Rep. Steve Stockman said he joined the super PAC opposing a potential Hillary Clinton run for the White House in 2016 "to pressure Congress into holding full and open hearings on the Benghazi tragedy."
Hillary Clinton might not be in the ring yet, but both sides are ready to fight.
Republican Steve Stockman, the freshman congressman from Texas, is lending some heft to a super PAC opposing a potential Clinton White House bid, The Washington Times reported Monday.
“I’ve joined with Stop Hillary PAC to gather millions of petition signatures to pressure Congress into holding full and open hearings on the Benghazi tragedy. I’ve filed a discharge petition with the House of Representatives forcing an up or down vote on authorizing a full committee hearing,” he said. Stockman, a member of the House Foreign Affairs Committee, also pushed for the formation of a select committee to investigate the September 11, 2012 attack in Libya.
Stockman’s office did not reply to MSNBC’s requests for comment.
While the 2012 terrorist attack on the U.S. mission in Benghazi and the deaths of four Americans including a U.S. ambassador has become a rallying cry for Clinton critics (she headed the State Department at the time) Stop Hillary PAC national spokesman Garrett Marquis told MSNBC that it’s not a central motivation for the group.
“Benghazi is not a cornerstone.
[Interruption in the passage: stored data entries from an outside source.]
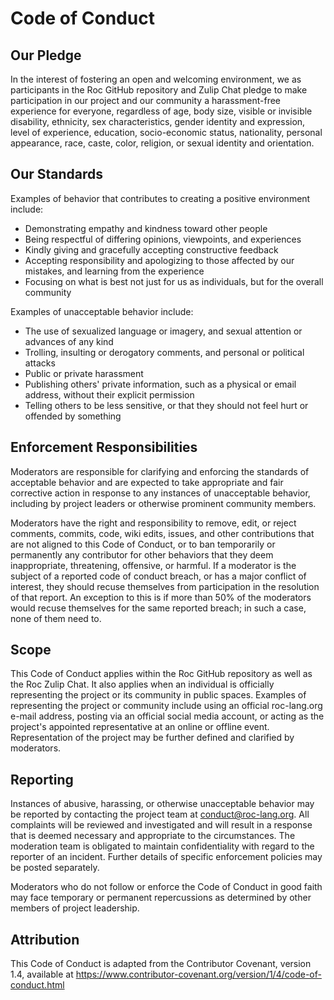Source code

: # Code of Conduct

## Our Pledge

In the interest of fostering an open and welcoming environment, we as participants in the Roc GitHub repository and Zulip Chat pledge to make participation in our project and our community a harassment-free experience for everyone, regardless of age, body size, visible or invisible disability, ethnicity, sex characteristics, gender identity and expression, level of experience, education, socio-economic status, nationality, personal appearance, race, caste, color, religion, or sexual identity and orientation.

## Our Standards

Examples of behavior that contributes to creating a positive environment include:

* Demonstrating empathy and kindness toward other people
* Being respectful of differing opinions, viewpoints, and experiences
* Kindly giving and gracefully accepting constructive feedback
* Accepting responsibility and apologizing to those affected by our mistakes, and learning from the experience
* Focusing on what is best not just for us as individuals, but for the overall
  community

Examples of unacceptable behavior include:

* The use of sexualized language or imagery, and sexual attention or advances of any kind
* Trolling, insulting or derogatory comments, and personal or political attacks
* Public or private harassment
* Publishing others' private information, such as a physical or email address, without their explicit permission
* Telling others to be less sensitive, or that they should not feel hurt or offended by something

## Enforcement Responsibilities

Moderators are responsible for clarifying and enforcing the standards of acceptable behavior and are expected to take appropriate and fair corrective action in response to any instances of unacceptable behavior, including by project leaders or otherwise prominent community members.

Moderators have the right and responsibility to remove, edit, or reject comments, commits, code, wiki edits, issues, and other contributions that are not aligned to this Code of Conduct, or to ban temporarily or permanently any contributor for other behaviors that they deem inappropriate, threatening, offensive, or harmful. If a moderator is the subject of a reported code of conduct breach, or has a major conflict of interest, they should recuse themselves from participation in the resolution of that report. An exception to this is if more than 50% of the moderators would recuse themselves for the same reported breach; in such a case, none of them need to.

## Scope

This Code of Conduct applies within the Roc GitHub repository as well as the Roc Zulip Chat. It also applies when an individual is officially representing the project or its community in public spaces. Examples of representing the project or community include using an official roc-lang.org e-mail address, posting via an official social media account, or acting as the project's appointed representative at an online or offline event. Representation of the project may be further defined and clarified by moderators.

## Reporting

Instances of abusive, harassing, or otherwise unacceptable behavior may be reported by contacting the project team at [conduct@roc-lang.org](mailto:conduct@roc-lang.org). All complaints will be reviewed and investigated and will result in a response that is deemed necessary and appropriate to the circumstances. The moderation team is obligated to maintain confidentiality with regard to the reporter of an incident. Further details of specific enforcement policies may be posted separately.

Moderators who do not follow or enforce the Code of Conduct in good faith may face temporary or permanent repercussions as determined by other members of project leadership.

## Attribution

This Code of Conduct is adapted from the Contributor Covenant, version 1.4, available at https://www.contributor-covenant.org/version/1/4/code-of-conduct.html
It is a pillar in the foundation,” Marquis said.
“It’s either coincidence or telling that there’s a scandal every few years that follows Hillary Clinton,” Marquis said. “Benghazi’s just the latest one and happens to have the most attention right now.”
Stop Hillary PAC, which aims to “Make sure Hillary Clinton never becomes president,” is the right’s answer to the Ready for Hillary effort, both grassroots organizations capitalizing on the furor surrounding her next steps.
Neither of the groups is affiliated with the former Secretary of State, and Clinton has not announced any plans to make a second run at the White House.
But that hasn’t quieted the buzz.
Marquis summed up his organization’s feeling: “If it was too early, then there wouldn’t be any attention paid to it.”